Crusaders Australia

Team information
- City: Melbourne, Australia
- Founded: 1977
- Official website: crusaderscricketaustralia.com.au

= Crusaders Australia =

Crusaders Australia is a wandering cricket team founded by Swan Richards OAM, David Richards OAM and the late Ray Steele and the former Australian wicket keeper, late Ben Barnett in 1977 who undertake bi-annual tours around to help facilitate the development of promising Australian cricketers and the Outright foundation which helps the youth development and the long form of the game, that is Test Cricket by pairing these young men with and against some first class players. They play against some of the major schools around Melbourne every week.

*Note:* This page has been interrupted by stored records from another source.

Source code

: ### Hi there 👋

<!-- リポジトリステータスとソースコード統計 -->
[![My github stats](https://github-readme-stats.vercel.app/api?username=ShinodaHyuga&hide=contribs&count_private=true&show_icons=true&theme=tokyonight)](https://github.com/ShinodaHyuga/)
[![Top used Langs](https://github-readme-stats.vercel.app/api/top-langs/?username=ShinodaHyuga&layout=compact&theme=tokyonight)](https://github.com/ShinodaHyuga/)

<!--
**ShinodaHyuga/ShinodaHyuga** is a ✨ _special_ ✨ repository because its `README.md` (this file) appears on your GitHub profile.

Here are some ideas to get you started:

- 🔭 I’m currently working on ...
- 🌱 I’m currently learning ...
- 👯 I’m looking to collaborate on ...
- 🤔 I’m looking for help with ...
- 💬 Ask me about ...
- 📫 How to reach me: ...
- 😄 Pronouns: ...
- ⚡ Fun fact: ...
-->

They have been represented since by more than 2500 players, in more than 1500 games on numerous tours to England and Europe. Current players to have come through the Crusaders system include Clinton McKay, Rob Quiney and Aiden Blizzard, Simon O'Donnell, Peter McIntyre, Darren Barry, Damien Fleming, Shane Warne, Paul Reiffel, and Matthew Elliott also having graduated from the Crusaders. Some English players like Chris Schofield, Paul Collingwood, Vikram Solanki, Jamie Dalrymple have also played for The Crusaders while they were on ECB / Crusaders scholarship.

In Australia, Crusaders have played against the national teams of England, Pakistan, South Africa and New Zealand over the years.

The Crusaders have played matches in Hong Kong Singapore, France, Austria, Slovenia and Belgium in recent years. They have also played against prestigious teams in the UK including Marylebone Cricket Club, Royal Household Cricket Club and Welsh side Carmel & District Cricket Club.